A GROWING CONCERN: Digging up the dirt on soil structure

WE CAN ALL see that the daylight length is getting longer at each end of the day. In less than two weeks, spring officially begins.

For many of you, this is a much-awaited event.

Our beloved North Olympic Peninsula heralds the Spring Equinox, which, translated from its Latin origin, means aequus (equal) and nox (night) or “equal night.”

Scientifically, it is the precise time Earth’s axis is neither tilted toward the sun nor away. But as we leave the darker and cooler days of our always-mild winters for the warmer, florific sunnier days of spring, let us have a scientific discussion on soils and how they truly are the root of all your gardening concerns.

Today, we move on to soil structure.

Structure of the soil refers to type of aggregation (the way the particle size is clumped together) and thus also depicts porosity (pore space) in your soil.

Soil structure is crucial. Just like texture, it directly affects water movement through the soil, root penetration, atmospheric exchange and toxic gas release, as well as soil fertility and pH levels.

So, as you can see, soil structure is a serious gardening and produce-production concern.

Then, too, poor soil structure dramatically increases soil erosion because compacted and low-porosity soils do not allow water to be absorbed easily and causes water to run off.

So let us meet the five categories that all soils clump together as.

These aggregates that can be absorbed in the field are known as PEDS.

A sixth distinction, structureless, completes the full picture of soil texture.

• Platy structure

Like the name suggest, platy aggregates are flat, saucer or plate-like in nature and arrange themselves in horizontal configurations.

Platy structure soils tend to be either in subsurface soils or those soils that have been impacted by traffic, machinery, livestock, heavy-foot movement and severe leaching.

Platy soil structure greatly impedes downward growth of roots as well as water movement.
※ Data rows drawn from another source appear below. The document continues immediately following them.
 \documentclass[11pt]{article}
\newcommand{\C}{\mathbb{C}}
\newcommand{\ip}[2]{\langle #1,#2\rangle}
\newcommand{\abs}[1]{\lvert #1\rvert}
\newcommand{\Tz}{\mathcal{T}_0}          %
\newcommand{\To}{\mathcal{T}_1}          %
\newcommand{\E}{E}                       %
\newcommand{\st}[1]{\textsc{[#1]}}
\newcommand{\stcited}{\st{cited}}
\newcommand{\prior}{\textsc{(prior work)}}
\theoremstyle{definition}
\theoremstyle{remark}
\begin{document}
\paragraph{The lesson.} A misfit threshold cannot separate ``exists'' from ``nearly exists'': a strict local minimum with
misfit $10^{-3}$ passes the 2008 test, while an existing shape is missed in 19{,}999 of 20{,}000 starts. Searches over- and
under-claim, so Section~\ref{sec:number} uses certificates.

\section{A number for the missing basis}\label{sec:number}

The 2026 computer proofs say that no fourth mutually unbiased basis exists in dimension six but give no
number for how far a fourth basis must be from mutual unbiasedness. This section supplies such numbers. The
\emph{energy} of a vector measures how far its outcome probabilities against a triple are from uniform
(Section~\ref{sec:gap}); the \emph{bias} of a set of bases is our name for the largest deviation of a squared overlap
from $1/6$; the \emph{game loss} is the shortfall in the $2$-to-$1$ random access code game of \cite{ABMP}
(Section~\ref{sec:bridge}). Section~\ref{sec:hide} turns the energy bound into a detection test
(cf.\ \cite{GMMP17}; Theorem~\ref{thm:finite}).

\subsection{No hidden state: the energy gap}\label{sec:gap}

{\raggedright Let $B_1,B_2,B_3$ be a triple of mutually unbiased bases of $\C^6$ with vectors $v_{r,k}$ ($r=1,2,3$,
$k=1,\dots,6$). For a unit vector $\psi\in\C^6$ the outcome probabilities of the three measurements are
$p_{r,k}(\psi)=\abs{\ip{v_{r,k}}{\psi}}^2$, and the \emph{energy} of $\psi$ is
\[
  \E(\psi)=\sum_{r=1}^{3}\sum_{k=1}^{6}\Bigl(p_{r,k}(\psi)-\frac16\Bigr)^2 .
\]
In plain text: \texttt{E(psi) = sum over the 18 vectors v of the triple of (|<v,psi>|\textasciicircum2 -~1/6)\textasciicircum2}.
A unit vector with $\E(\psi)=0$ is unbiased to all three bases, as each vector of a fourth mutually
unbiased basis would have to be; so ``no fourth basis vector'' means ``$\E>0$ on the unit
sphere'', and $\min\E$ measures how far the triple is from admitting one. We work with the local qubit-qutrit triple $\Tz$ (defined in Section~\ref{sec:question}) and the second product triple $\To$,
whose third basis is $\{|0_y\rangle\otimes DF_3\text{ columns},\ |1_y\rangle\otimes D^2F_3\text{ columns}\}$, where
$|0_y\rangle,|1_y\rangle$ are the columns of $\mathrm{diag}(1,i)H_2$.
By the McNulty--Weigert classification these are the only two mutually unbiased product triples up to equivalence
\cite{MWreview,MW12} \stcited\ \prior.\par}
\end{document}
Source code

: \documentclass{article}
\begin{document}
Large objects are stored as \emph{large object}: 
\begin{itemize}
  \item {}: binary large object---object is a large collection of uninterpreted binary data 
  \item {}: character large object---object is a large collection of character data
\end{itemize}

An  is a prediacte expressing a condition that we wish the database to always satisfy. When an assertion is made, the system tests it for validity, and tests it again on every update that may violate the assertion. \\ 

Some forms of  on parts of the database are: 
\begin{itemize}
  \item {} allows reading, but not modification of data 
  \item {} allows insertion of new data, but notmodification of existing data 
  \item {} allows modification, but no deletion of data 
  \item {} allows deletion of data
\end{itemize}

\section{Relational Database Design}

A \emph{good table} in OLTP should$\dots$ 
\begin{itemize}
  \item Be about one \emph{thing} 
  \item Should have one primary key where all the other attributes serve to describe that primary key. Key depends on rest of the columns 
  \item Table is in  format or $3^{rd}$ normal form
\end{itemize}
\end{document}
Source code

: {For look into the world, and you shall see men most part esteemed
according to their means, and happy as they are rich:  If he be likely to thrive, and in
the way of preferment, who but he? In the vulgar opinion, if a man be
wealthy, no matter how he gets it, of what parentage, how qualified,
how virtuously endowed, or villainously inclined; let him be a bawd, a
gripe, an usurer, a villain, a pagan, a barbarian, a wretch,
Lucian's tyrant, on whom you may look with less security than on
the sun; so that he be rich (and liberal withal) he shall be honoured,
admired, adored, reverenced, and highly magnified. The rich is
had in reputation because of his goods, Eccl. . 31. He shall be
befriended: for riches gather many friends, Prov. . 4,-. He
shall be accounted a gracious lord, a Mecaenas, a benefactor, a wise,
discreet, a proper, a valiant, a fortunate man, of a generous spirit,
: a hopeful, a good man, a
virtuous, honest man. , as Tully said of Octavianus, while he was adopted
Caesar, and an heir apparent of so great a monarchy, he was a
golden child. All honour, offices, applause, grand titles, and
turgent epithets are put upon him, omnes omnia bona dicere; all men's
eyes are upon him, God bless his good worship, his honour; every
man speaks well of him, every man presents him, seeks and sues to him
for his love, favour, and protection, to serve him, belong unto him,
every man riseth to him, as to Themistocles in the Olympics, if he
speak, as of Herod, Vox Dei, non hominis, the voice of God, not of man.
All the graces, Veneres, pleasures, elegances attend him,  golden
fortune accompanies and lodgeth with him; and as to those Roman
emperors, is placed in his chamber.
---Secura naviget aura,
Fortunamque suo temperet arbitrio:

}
It causes plants to grow poorly.

• Prismatic structure

The opposite of platy, the PEDS in this category are vertical and their depth is far greater than their width or length.

These PEDS also have caps or flat tops and are normally molds of adjoining aggregates.

Water moves rapidly down the sides and the vertical cracks form because of the forces of nature (dry, wet, cold).

Vertical root growth down the sidewalls of these structures further exacerbates the situation.

• Columnar structures

This group of PEDS, much like prismatic, are vertical as well, but columnar PEDS have distinct top faces.

We tend to find this structure in clay-textured soils.

They are dense and heavy and thus are difficult for roots to penetrate.

• Blocky structures

Just like the name says, these PEDS are block-like in makeup or polyhedral, a shape having many faces.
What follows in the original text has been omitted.